What the task asks:
In the data below, locate each line with the word "Ctrl" and list it.

[Dataset entries]
= Beginning of Section =
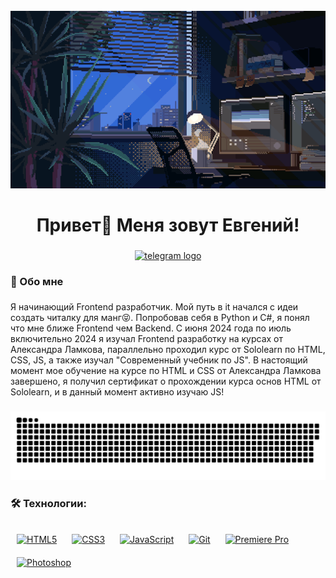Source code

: <br clear="both">

<div align="center">
  <img src="https://github.com/AogirisJef/AogirisJef/blob/main/Assets/74635989b770a38189fff31a8ef152ea.gif"/>
</div>

###

<h1 align="center">Привет👋 Меня зовут Евгений!</h1>

###

<div align="center">
  <a href="https://t.me/AogirisJef" target="_blank">
    <img src="https://img.shields.io/static/v1?message=Telegram&logo=telegram&label=&color=2CA5E0&logoColor=white&labelColor=&style=for-the-badge" height="25" alt="telegram logo"  />
  </a>
</div>

###

<h3 align="left">👀  Обо мне</h3>

###

<p align="left">Я начинающий Frontend разработчик. Мой путь в it начался с идеи создать читалку для манг😝. Попробовав себя в Python и C#, я понял что мне ближе Frontend чем Backend. С июня 2024 года по июль включительно 2024 я изучал Frontend разработку на курсах от Александра Ламкова, параллельно проходил курс от Sololearn по HTML, CSS, JS, а также изучал "Современный учебник по JS". В настоящий момент мое обучение на курсе по HTML и CSS от Александра Ламкова завершено, я получил сертификат о прохождении курса основ HTML от Sololearn, и в данный момент активно изучаю JS!</p>

###

<p align="center">
 <img width="600" src="https://github.com/AogirisJef/AogirisJef/blob/main/Assets/github-snake.svg" alt="snake"/>
</p>

###

<h3 align="left">🛠 Технологии:</h3>

###

<div align="left">
  <a href="https://en.wikipedia.org/wiki/HTML5" target="_blank"><img style="margin: 10px" src="https://profilinator.rishav.dev/skills-assets/html5-original-wordmark.svg" alt="HTML5" height="50" /></a>  
  <a href="https://www.w3schools.com/css/" target="_blank"><img style="margin: 10px" src="https://profilinator.rishav.dev/skills-assets/css3-original-wordmark.svg" alt="CSS3" height="50" /></a>  
  <a href="https://www.javascript.com/" target="_blank"><img style="margin: 10px" src="https://profilinator.rishav.dev/skills-assets/javascript-original.svg" alt="JavaScript" height="50" /></a>  
  <a href="https://github.com/" target="_blank"><img style="margin: 10px" src="https://profilinator.rishav.dev/skills-assets/git-scm-icon.svg" alt="Git" height="50" /></a>
  <a href="https://www.adobe.com/in/products/premiere.html" target="_blank"><img style="margin: 10px" src="https://profilinator.rishav.dev/skills-assets/adobepremierepro.png" alt="Premiere Pro" height="50" /></a>  
  <a href="https://www.adobe.com/in/products/photoshop.html" target="_blank"><img style="margin: 10px" src="https://profilinator.rishav.dev/skills-assets/photoshop-plain.svg" alt="Photoshop" height="50" /></a>  
</div>

###

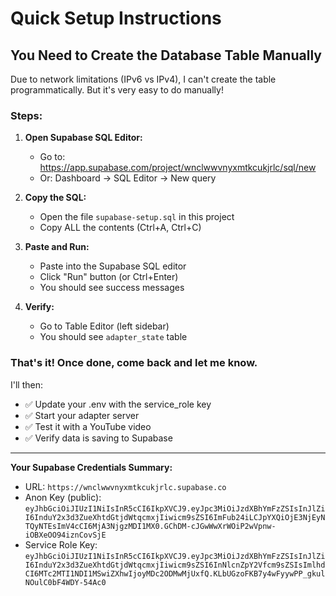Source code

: # Quick Setup Instructions

## You Need to Create the Database Table Manually

Due to network limitations (IPv6 vs IPv4), I can't create the table programmatically. But it's very easy to do manually!

### Steps:

1. **Open Supabase SQL Editor:**
   - Go to: https://app.supabase.com/project/wnclwwvnyxmtkcukjrlc/sql/new
   - Or: Dashboard → SQL Editor → New query

2. **Copy the SQL:**
   - Open the file `supabase-setup.sql` in this project
   - Copy ALL the contents (Ctrl+A, Ctrl+C)

3. **Paste and Run:**
   - Paste into the Supabase SQL editor
   - Click "Run" button (or Ctrl+Enter)
   - You should see success messages

4. **Verify:**
   - Go to Table Editor (left sidebar)
   - You should see `adapter_state` table

### That's it! Once done, come back and let me know.

I'll then:
- ✅ Update your .env with the service_role key
- ✅ Start your adapter server
- ✅ Test it with a YouTube video
- ✅ Verify data is saving to Supabase

---

**Your Supabase Credentials Summary:**
- URL: `https://wnclwwvnyxmtkcukjrlc.supabase.co`
- Anon Key (public): `eyJhbGciOiJIUzI1NiIsInR5cCI6IkpXVCJ9.eyJpc3MiOiJzdXBhYmFzZSIsInJlZiI6InduY2x3d3ZueXhtdGtjdWtqcmxjIiwicm9sZSI6ImFub24iLCJpYXQiOjE3NjEyNTQyNTEsImV4cCI6MjA3NjgzMDI1MX0.GChDM-cJGwWwXrWOiP2wVpnw-iOBXeOO94iznCovSjE`
- Service Role Key: `eyJhbGciOiJIUzI1NiIsInR5cCI6IkpXVCJ9.eyJpc3MiOiJzdXBhYmFzZSIsInJlZiI6InduY2x3d3ZueXhtdGtjdWtqcmxjIiwicm9sZSI6InNlcnZpY2Vfcm9sZSIsImlhdCI6MTc2MTI1NDI1MSwiZXhwIjoyMDc2ODMwMjUxfQ.KLbUGzoFKB7y4wFyywPP_gkulNOulC0bF4WDY-54Ac0`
= End of Section =
Solution:
   - Copy ALL the contents (Ctrl+A, Ctrl+C)
   - Click "Run" button (or Ctrl+Enter)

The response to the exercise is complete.